14:40 How long Innodb Shutdown may take (3730 Bytes) » MySQL Performance Blog

How long it may take MySQL with Innodb tables to shut down ? It can be quite a while.
In default configuration innodb_fast_shutdown=ON the main job Innodb has to do to complete shutdown is flushing dirty buffers. The number of dirty buffers in the buffer pool varies depending on innodb_max_dirty_pages_pct as well as workload and innodb_log_buffer_size and can be anywhere from 10 to 90% in the real life workloads. Innodb_buffer_pool_pages_dirty status will show you the actual data. Now the flush speed also depends on number of factors. First it is your storage configuration – you may be looking at less than 200 writes/sec for single entry level hard drive to tens of thousands of writes/sec for high end SSD card. Flushing can be done using multiple threads (in XtraDB and Innodb Plugin at least) so it scales well with multiple hard drives. The second important variable is your workload, especially how dirty pages would line up on the hard drive. If there are a lot of sequential pages which are dirty Innodb will be able to use larger size IOs – up to 1MB flushing dirty pages which can be a lot faster than flushing data page by page.

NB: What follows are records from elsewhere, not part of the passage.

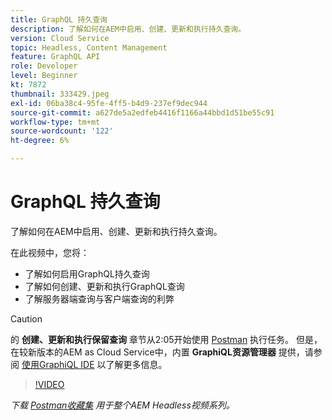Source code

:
 ```yaml
---
title: GraphQL 持久查询
description: 了解如何在AEM中启用、创建、更新和执行持久查询。
version: Cloud Service
topic: Headless, Content Management
feature: GraphQL API
role: Developer
level: Beginner
kt: 7872
thumbnail: 333429.jpeg
exl-id: 06ba38c4-95fe-4ff5-b4d9-237ef9dec944
source-git-commit: a627de5a2edfeb4416f1166a44bbd1d51be55c91
workflow-type: tm+mt
source-wordcount: '122'
ht-degree: 6%

---
```


# GraphQL 持久查询

了解如何在AEM中启用、创建、更新和执行持久查询。

在此视频中，您将：

+ 了解如何启用GraphQL持久查询
+ 了解如何创建、更新和执行GraphQL查询
+ 了解服务器端查询与客户端查询的利弊

>[!CAUTION]
>
>的 **创建、更新和执行保留查询** 章节从2:05开始使用 [Postman](https://www.postman.com/) 执行任务。 但是，在较新版本的AEM as Cloud Service中，内置 **GraphiQL资源管理器** 提供，请参阅 [使用GraphiQL IDE](https://experienceleague.adobe.com/docs/experience-manager-cloud-service/content/headless/graphql-api/graphiql-ide.html) 以了解更多信息。


>[!VIDEO](https://video.tv.adobe.com/v/333429/?quality=12&learn=on)

_下载 [Postman收藏集](./assets/aem-headless-video-series.postman_collection.json) 用于整个AEM Headless视频系列。_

So if we have system with single hard drive doing 200 IO/ssc, 48G buffer pool which is 90% dirty and completely random page writes we’ll look at 13500 seconds or about 5min per 1GB of Buffer pool size.
This is worse case scenario though it is quite common in practice to see shutdown time of about 1min per GB of buffer pool per hard drive.

Baron has written a nice post how to decrease innodb shutdown time which you may want to read on this topic.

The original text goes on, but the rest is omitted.